Recently as I was reading the scriptures I came again across
1 Nephi 2: 2-4, where it says: “And it came to pass that the Lord commanded my
father, even in a dream, that he should take his family and depart into the
wilderness. And it came to pass that he was obedient unto the word of the Lord,
wherefore he did as the Lord commanded him. And it came to pass that he
departed into the wilderness. And he left his house, and the land of his
inheritance, and his gold, and his silver, and his precious things, and took
nothing with him, save it were his family, and provisions, and tents, and
departed into the wilderness.”
This got me to thinking, what is it that I am holding on to
that keeps me from following the Lord as completely as I should? As I thought about it, another scripture came
to mind, where the king of the Lamanites was learning about the gospel. What he
said in his prayer is found in Alma 22:18: “O God, Aaron hath told me that
there is a God; and if there is a God, and if thou art God, wilt thou make
thyself known unto me, and I will give away all my sins to know thee, that I may
be raised from the dead, and be saved at the last day.”
Once again, the example set for me is willingness to give up
whatever sin or habit or thought pattern keeps me from truly knowing the Lord.

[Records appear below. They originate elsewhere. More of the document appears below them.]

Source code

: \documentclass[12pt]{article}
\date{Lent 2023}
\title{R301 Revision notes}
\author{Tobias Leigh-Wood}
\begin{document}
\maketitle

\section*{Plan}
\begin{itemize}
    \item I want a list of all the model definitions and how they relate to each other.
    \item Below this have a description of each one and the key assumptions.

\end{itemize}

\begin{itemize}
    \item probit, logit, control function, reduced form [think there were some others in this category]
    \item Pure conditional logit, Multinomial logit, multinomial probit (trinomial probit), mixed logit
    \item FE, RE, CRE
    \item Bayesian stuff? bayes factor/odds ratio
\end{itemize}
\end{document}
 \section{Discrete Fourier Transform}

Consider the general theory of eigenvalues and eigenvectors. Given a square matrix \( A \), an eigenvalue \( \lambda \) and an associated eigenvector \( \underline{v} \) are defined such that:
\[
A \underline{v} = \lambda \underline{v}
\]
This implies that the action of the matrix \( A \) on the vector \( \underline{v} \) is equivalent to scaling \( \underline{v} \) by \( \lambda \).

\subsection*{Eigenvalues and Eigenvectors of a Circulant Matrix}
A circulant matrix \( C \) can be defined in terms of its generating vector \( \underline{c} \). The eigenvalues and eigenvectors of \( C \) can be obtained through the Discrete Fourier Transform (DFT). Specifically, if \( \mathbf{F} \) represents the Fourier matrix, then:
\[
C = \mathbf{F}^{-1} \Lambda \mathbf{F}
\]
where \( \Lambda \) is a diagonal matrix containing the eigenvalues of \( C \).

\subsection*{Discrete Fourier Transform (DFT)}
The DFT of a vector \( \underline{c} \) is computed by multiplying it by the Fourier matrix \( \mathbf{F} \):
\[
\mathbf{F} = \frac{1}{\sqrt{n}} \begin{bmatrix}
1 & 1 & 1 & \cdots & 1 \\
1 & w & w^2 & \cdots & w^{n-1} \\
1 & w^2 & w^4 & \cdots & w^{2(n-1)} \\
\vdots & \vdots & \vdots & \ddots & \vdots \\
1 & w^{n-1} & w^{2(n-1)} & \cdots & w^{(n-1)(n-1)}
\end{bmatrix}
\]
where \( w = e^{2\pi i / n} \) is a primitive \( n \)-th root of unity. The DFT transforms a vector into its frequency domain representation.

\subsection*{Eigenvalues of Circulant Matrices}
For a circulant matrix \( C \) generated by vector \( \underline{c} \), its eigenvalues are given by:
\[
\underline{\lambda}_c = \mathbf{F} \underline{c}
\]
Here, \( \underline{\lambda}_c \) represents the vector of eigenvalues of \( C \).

I was reminded of the old original computer text adventure
game, known as “Adventure” or “Colossal Cave”. In this game there is a passageway called the “Tight
Spot”, which is so narrow that the player cannot go through unless he leaves
behind everything he has, including even his lamp. You have to be willing to
take the step of faith to leave everything behind and step into the darkness in
order to get past this obstacle in the game. The path is indeed “strait and
narrow”.
I’m now repeating myself, but the obvious question is this:
What am I holding on to that keeps me out of heaven? Am I willing to let go of
it? Do I realize that if I don’t let go, I can’t get there from here?